A mortgage loan or loan against property (LAP) is a secured loan that banks, housing finance companies and NBFC’s provide against ‘residential’
or ‘commercial’ property.
These loans offered at a lower rate of interest, compared to a personal loan or business loan.
A LAP is a way to use one’s real property as a “guarantee” for a loan, to get money.
When the mortgage made, the debtor gets the money and promises, to pay the loan emi on committed date.
The borrower agrees to pay the lender over time regular payments, divided into principal and interest.
The property serves as a collateral to secure the loan.

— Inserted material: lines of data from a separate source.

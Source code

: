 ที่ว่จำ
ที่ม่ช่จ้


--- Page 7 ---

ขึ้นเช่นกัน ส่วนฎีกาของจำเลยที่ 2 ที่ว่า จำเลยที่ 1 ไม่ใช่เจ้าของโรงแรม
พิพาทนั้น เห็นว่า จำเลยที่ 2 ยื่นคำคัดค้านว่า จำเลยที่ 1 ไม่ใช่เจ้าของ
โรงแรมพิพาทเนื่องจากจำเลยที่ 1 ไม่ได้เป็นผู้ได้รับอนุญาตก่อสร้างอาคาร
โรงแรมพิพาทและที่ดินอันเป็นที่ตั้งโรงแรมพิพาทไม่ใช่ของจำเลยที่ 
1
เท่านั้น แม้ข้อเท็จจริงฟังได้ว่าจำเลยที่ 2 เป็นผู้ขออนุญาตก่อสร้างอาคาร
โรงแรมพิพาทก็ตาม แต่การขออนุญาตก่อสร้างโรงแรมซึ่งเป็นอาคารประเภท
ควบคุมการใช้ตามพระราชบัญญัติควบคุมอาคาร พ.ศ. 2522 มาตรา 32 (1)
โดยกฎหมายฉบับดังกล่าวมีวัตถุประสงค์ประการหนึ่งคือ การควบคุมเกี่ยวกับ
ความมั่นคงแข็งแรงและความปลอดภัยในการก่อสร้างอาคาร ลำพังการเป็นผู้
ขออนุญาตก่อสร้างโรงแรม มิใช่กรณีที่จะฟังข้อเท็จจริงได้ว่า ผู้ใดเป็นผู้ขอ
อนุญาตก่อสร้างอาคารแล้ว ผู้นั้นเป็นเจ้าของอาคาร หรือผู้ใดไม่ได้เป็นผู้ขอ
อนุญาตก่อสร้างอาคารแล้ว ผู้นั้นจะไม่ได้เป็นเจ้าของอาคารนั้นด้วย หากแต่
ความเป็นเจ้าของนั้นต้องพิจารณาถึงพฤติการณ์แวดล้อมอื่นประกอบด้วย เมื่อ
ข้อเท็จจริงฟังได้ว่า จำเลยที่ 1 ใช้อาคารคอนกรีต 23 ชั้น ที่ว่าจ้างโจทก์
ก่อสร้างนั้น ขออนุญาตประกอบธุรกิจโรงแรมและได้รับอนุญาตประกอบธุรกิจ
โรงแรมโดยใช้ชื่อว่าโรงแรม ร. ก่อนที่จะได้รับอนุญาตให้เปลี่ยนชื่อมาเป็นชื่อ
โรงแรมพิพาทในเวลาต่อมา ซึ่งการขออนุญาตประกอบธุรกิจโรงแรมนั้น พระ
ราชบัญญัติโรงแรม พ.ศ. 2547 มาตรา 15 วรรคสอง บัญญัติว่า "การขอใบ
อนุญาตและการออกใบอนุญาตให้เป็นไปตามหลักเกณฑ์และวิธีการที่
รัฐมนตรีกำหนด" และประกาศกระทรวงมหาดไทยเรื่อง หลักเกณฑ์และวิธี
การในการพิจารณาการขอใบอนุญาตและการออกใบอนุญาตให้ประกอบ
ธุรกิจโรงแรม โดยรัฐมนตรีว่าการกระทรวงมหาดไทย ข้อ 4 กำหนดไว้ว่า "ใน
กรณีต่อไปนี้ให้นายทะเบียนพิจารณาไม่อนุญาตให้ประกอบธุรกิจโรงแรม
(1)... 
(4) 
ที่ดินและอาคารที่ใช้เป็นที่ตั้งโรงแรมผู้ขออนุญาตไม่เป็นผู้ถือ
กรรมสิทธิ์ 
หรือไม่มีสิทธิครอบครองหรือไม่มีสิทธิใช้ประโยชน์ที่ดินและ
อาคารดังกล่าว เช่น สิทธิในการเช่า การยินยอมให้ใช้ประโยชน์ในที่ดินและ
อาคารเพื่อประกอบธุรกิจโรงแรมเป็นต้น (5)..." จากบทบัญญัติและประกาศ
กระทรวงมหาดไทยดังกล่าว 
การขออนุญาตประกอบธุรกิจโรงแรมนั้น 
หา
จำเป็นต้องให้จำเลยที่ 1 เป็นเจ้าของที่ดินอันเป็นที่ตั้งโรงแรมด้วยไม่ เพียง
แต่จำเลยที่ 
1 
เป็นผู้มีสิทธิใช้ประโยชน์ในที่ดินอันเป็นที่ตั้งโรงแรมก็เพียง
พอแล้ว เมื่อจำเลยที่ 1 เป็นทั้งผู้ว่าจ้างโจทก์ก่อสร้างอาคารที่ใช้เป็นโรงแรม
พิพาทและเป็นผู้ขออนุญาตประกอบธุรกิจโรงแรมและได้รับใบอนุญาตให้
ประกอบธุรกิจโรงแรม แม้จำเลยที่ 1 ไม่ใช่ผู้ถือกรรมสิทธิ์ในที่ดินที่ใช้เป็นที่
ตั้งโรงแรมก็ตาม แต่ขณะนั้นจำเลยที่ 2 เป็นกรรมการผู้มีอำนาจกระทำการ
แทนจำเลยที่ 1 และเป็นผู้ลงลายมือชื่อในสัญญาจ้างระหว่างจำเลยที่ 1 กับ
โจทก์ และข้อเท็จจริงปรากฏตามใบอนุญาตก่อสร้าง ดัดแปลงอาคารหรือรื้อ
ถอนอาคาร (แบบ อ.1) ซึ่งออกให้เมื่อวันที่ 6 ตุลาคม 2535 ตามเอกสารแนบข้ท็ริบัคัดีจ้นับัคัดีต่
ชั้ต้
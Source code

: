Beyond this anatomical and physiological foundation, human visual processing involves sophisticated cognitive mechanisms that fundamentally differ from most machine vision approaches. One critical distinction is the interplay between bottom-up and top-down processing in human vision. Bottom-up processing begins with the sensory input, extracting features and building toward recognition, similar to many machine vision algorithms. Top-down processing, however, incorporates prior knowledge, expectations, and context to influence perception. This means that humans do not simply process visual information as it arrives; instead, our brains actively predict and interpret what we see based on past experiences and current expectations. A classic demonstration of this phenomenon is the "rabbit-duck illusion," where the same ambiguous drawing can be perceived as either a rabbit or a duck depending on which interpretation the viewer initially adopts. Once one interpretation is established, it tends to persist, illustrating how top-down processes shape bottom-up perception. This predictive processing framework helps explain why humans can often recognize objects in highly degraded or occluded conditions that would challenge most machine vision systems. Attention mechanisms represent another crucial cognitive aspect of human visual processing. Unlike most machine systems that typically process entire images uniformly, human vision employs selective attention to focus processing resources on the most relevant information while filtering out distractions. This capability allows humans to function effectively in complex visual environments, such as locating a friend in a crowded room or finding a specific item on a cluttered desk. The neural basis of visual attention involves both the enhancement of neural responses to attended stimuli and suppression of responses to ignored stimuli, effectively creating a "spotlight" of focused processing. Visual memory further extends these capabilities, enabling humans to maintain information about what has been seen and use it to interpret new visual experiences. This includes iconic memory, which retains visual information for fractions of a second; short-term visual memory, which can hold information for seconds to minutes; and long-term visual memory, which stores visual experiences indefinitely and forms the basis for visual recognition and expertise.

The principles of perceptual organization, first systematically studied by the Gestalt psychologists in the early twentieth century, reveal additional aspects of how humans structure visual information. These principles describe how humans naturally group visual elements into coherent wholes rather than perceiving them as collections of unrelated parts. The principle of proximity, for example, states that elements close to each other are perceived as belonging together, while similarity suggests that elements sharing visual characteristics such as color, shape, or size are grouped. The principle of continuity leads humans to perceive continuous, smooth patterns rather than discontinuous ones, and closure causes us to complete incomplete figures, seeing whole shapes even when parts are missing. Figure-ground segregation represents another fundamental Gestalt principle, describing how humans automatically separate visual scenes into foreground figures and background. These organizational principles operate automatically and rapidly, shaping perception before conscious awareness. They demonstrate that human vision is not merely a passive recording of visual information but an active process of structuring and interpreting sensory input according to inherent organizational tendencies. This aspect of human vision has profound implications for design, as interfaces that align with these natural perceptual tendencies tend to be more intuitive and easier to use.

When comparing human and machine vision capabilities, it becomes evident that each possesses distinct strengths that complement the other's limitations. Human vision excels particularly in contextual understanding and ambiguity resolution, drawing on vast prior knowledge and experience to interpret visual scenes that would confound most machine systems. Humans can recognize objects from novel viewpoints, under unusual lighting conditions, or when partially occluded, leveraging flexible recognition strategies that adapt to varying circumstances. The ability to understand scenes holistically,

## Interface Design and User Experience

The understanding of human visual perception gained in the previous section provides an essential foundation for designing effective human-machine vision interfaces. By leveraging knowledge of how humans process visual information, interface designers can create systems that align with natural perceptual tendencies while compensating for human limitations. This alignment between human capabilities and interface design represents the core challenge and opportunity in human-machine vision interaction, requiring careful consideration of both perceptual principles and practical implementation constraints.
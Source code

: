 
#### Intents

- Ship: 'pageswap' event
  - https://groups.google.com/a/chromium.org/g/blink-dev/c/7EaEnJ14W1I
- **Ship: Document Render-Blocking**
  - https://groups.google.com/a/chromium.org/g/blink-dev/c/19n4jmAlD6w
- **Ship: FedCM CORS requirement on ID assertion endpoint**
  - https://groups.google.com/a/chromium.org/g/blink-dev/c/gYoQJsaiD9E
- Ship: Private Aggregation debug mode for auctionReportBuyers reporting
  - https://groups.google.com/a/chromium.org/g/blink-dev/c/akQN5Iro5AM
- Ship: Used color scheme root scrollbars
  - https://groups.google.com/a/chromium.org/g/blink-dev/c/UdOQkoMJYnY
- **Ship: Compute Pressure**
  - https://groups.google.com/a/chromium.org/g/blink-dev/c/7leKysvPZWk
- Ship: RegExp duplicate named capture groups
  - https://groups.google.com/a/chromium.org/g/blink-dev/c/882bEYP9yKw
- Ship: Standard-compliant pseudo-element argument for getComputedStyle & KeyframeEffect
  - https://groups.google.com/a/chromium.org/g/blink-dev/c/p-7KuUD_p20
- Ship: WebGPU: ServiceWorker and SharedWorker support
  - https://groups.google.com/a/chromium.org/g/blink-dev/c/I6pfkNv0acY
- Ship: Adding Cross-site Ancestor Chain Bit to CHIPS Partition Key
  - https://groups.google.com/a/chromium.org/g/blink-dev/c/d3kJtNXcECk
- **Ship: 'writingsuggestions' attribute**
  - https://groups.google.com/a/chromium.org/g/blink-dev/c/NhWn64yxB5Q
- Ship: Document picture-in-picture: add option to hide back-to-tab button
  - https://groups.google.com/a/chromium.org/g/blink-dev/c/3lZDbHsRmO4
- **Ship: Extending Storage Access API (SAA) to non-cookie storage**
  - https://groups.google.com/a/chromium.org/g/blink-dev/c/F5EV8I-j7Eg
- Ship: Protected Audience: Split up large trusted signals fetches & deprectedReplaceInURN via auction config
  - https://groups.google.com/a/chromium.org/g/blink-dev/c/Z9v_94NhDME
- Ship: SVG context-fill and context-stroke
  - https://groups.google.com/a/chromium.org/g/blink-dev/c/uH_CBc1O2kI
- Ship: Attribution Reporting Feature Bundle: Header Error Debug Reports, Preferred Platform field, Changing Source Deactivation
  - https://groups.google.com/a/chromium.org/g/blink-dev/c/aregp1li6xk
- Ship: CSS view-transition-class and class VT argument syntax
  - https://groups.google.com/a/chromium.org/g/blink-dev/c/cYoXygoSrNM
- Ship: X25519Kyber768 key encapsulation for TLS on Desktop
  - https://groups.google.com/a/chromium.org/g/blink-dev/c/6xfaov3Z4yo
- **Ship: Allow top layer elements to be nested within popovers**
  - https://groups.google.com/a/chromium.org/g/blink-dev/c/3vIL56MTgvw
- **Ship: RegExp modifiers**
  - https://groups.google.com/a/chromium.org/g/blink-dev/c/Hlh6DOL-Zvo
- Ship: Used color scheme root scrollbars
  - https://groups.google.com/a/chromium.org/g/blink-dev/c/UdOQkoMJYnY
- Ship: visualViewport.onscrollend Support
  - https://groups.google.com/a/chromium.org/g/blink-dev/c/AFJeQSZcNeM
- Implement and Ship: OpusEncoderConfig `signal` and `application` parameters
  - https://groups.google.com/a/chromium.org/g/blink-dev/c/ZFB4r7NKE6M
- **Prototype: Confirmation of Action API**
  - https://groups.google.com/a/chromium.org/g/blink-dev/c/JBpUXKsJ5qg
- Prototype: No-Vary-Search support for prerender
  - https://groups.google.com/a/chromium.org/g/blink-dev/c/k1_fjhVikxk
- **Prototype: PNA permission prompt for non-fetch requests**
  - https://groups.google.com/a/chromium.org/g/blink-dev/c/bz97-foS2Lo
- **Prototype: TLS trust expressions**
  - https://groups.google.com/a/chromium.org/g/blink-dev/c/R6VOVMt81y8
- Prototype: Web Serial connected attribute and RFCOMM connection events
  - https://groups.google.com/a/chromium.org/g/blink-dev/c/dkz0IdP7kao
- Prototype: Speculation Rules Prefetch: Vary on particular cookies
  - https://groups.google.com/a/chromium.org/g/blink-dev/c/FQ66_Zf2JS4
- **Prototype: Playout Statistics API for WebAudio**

A borrower must apply for a mortgage loan through their preferred lender and ensure they meet several requirements, including minimum credit scores.
Mortgage applications go through a rigorous underwriting process before they reach the closing phase.
Mortgage types vary based on the needs of the borrower, such as conventional and fixed-rate loans.
The cost of a mortgage will depend on the type of loan and property.
Mortgage rates can vary widely depending on the type of the product.
Loan balance transfer – you can also switch your outstanding loan amount a different lender with better terms and conditions and lowest interest rate.
How does a mortgage work?
A mortgage loan or loan against property, consists of two primary elements, principal and interest.
Borrowers pay a mortgage back at regular intervals, usually in the form of a monthly payment, which typically consists of both principal and interest
charges.
LAP taken on properties:
Residential properties – Residential homes, flats, apartments, individual houses.
Commercial properties- Malls, Shops, complexes, Office building, hotel building
Industrial properties – Factories, Warehouse, Processing units
Other special properties like Schools, Hospitals, Cinema halls etc.
LAP taken against non-agricultural land also.
Loan Tenor – The tenor for an A mortgage loan, or LAP can be long as 10-15 years.